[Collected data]
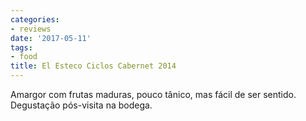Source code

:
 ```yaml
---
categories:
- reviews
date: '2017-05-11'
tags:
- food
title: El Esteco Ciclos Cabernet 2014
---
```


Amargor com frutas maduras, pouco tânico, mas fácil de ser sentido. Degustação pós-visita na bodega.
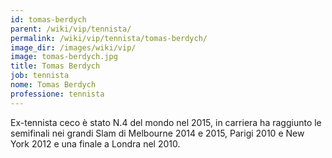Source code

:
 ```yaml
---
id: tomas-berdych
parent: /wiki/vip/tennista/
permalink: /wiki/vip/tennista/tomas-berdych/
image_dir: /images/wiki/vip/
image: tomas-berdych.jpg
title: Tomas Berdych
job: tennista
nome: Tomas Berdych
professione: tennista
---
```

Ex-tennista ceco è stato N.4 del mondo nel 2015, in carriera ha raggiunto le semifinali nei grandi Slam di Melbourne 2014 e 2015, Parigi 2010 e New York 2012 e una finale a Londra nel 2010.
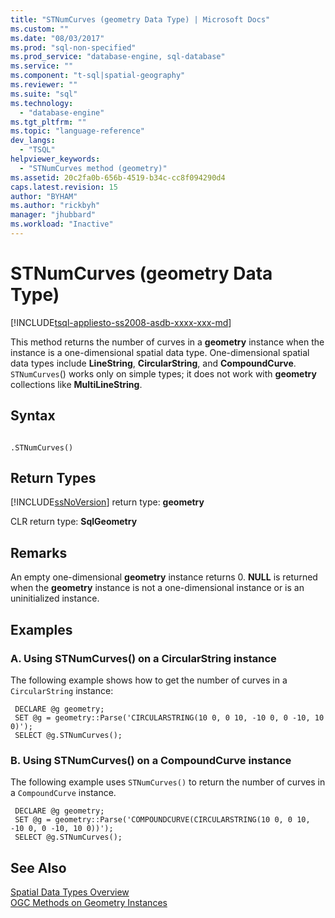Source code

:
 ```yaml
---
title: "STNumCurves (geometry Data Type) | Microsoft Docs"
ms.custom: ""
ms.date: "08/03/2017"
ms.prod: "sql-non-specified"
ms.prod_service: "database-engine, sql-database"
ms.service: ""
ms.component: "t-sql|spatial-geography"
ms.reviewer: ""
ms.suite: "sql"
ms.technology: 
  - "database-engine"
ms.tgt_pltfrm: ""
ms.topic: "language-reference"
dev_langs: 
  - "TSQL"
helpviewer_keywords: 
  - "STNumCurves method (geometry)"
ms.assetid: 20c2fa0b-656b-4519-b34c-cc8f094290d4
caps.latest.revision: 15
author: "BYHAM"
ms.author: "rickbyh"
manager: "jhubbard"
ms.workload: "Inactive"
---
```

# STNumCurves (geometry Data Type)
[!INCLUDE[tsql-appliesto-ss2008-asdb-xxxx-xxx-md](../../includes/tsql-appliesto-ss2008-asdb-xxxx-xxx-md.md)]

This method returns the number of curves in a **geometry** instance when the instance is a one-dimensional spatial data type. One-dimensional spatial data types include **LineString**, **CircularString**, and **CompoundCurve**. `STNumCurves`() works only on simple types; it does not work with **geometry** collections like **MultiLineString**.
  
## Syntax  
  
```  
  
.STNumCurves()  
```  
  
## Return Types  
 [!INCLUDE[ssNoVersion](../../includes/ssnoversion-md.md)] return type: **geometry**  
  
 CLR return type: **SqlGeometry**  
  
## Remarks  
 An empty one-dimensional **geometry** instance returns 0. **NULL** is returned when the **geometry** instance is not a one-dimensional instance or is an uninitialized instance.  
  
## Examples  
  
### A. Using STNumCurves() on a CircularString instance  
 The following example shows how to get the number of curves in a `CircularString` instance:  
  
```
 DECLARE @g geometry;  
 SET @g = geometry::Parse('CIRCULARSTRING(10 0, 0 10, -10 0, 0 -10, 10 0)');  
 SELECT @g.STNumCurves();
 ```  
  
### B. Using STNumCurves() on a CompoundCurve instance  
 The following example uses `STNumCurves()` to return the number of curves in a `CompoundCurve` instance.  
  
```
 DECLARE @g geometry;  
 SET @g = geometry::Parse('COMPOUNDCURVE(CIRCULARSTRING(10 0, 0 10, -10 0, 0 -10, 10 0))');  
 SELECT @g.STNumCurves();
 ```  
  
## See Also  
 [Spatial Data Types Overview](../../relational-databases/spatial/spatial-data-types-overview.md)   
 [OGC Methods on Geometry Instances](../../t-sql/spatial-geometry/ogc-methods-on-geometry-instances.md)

• **Try it**
What lines in the data above contain the word "following"? Show them all.

• **Written reply**
 The following example shows how to get the number of curves in a `CircularString` instance:  
 The following example uses `STNumCurves()` to return the number of curves in a `CompoundCurve` instance.  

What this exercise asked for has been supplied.